(i) X(g) $$\rightleftharpoons$$ Y(g) + Z(g) K$$_{p1}$$ = 3
(ii) A(g) $$\rightleftharpoons$$ 2B(g) K$$_{p2}$$ = 1
If the degree of dissociation and initial concentration of both the reactants X(g) and A(g) are equal, then the ratio of the total pressure at equilibrium $$\frac{p_1}{p_2}$$ is equal to x : 1. The value of x is (Nearest integer)

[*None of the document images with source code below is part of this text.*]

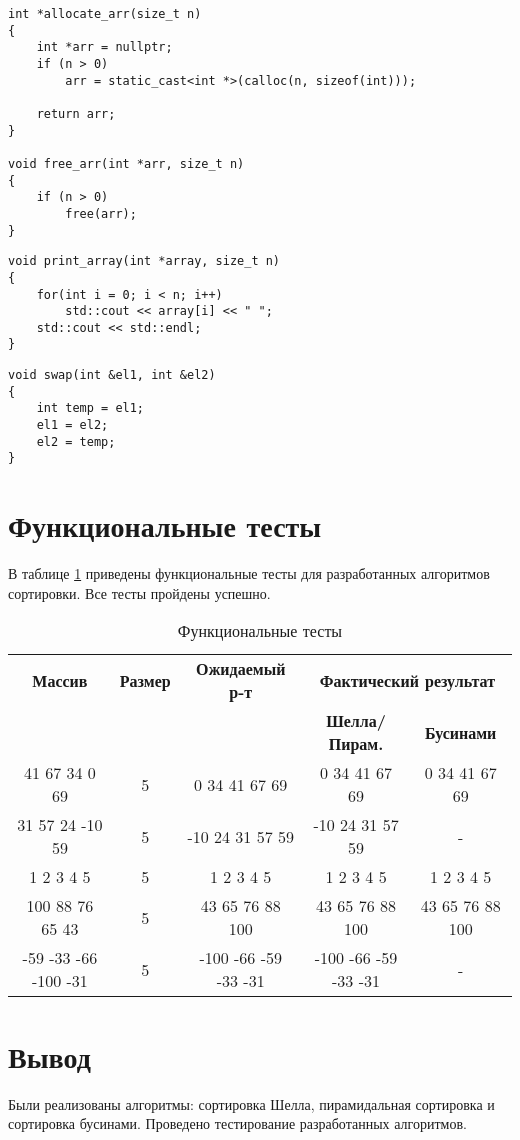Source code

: \clearpage

\begin{lstlisting}[label=lst:allocate,caption=Функции выделение и освобождение памяти под массив]
int *allocate_arr(size_t n)
{
	int *arr = nullptr;
	if (n > 0)
		arr = static_cast<int *>(calloc(n, sizeof(int)));
	
	return arr;
}

void free_arr(int *arr, size_t n)
{
	if (n > 0)
		free(arr);
}
\end{lstlisting}

\begin{lstlisting}[label=lst:print,caption=Функция вывода print\_arr]
void print_array(int *array, size_t n)
{
	for(int i = 0; i < n; i++)
		std::cout << array[i] << " ";
	std::cout << std::endl;
}
\end{lstlisting}

\begin{lstlisting}[label=lst:swap,caption=Функция перестановки элементов места swap]
void swap(int &el1, int &el2)
{
	int temp = el1;
	el1 = el2;
	el2 = temp;
}
\end{lstlisting}

\clearpage

\section{Функциональные тесты}

В таблице \ref{tbl:func_tests} приведены функциональные тесты для разработанных алгоритмов сортировки. Все тесты пройдены успешно.

\begin{table}[ht]
	\small
	\begin{center}
		\caption{Функциональные тесты}
		\label{tbl:func_tests}
		\begin{tabular}{|c|c|c|c|c|}
			\hline
			\bfseries Массив
			& \bfseries Размер
			& \bfseries Ожидаемый р-т
			& \multicolumn{2}{c|}{\bfseries Фактический результат} \\ \cline{4-5}
			& & & \bfseries Шелла/Пирам. & \bfseries Бусинами \\
			\hline
			41 67 34 0 69 & 5 & 0 34 41 67 69 & 0 34 41 67 69 & 0 34 41 67 69 \\
			\hline
			31 57 24 -10 59 & 5 & -10 24 31 57 59 & -10 24 31 57 59 & - \\
			\hline
			1 2 3 4 5 & 5 & 1 2 3 4 5 & 1 2 3 4 5 & 1 2 3 4 5 \\
			\hline
			100 88 76 65 43 & 5 & 43 65 76 88 100 & 43 65 76 88 100 & 43 65 76 88 100 \\
			\hline
			-59 -33 -66 -100 -31 & 5 & -100 -66 -59 -33 -31 & -100 -66 -59 -33 -31 & - \\
			\hline
		\end{tabular}
	\end{center}
\end{table}

\section{Вывод}

Были реализованы алгоритмы: сортировка Шелла, пирамидальная сортировка и сортировка бусинами. Проведено тестирование разработанных алгоритмов.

We are given two equilibrium reactions with the same degree of dissociation $$\alpha$$ and same initial concentration:

(i) $$X(g) \rightleftharpoons Y(g) + Z(g)$$, $$K_{p1} = 3$$

(ii) $$A(g) \rightleftharpoons 2B(g)$$, $$K_{p2} = 1$$

For reaction (i), starting with 1 mole of X at pressure $$P_1$$, at equilibrium: moles of X = $$1 - \alpha$$, moles of Y = $$\alpha$$, moles of Z = $$\alpha$$, total moles = $$1 + \alpha$$. The mole fractions give:

$$K_{p1} = \frac{\left(\frac{\alpha}{1+\alpha}\right)^2}{\frac{1-\alpha}{1+\alpha}} \cdot P_1 = \frac{\alpha^2 P_1}{1-\alpha^2} = 3 \quad \cdots (1)$$

For reaction (ii), starting with 1 mole of A at pressure $$P_2$$, at equilibrium: moles of A = $$1 - \alpha$$, moles of B = $$2\alpha$$, total moles = $$1 + \alpha$$. Similarly:

$$K_{p2} = \frac{\left(\frac{2\alpha}{1+\alpha}\right)^2}{\frac{1-\alpha}{1+\alpha}} \cdot P_2 = \frac{4\alpha^2 P_2}{1-\alpha^2} = 1 \quad \cdots (2)$$

Now, dividing equation (1) by equation (2), the $$\alpha^2$$ and $$(1-\alpha^2)$$ terms cancel completely because $$\alpha$$ is the same for both reactions:

$$\frac{K_{p1}}{K_{p2}} = \frac{P_1}{4P_2}$$

Substituting the given values:

$$\frac{3}{1} = \frac{P_1}{4P_2}$$

$$P_1 = 12 P_2$$

Hence, $$\frac{P_1}{P_2} = 12$$, so the answer is $$x = 12$$.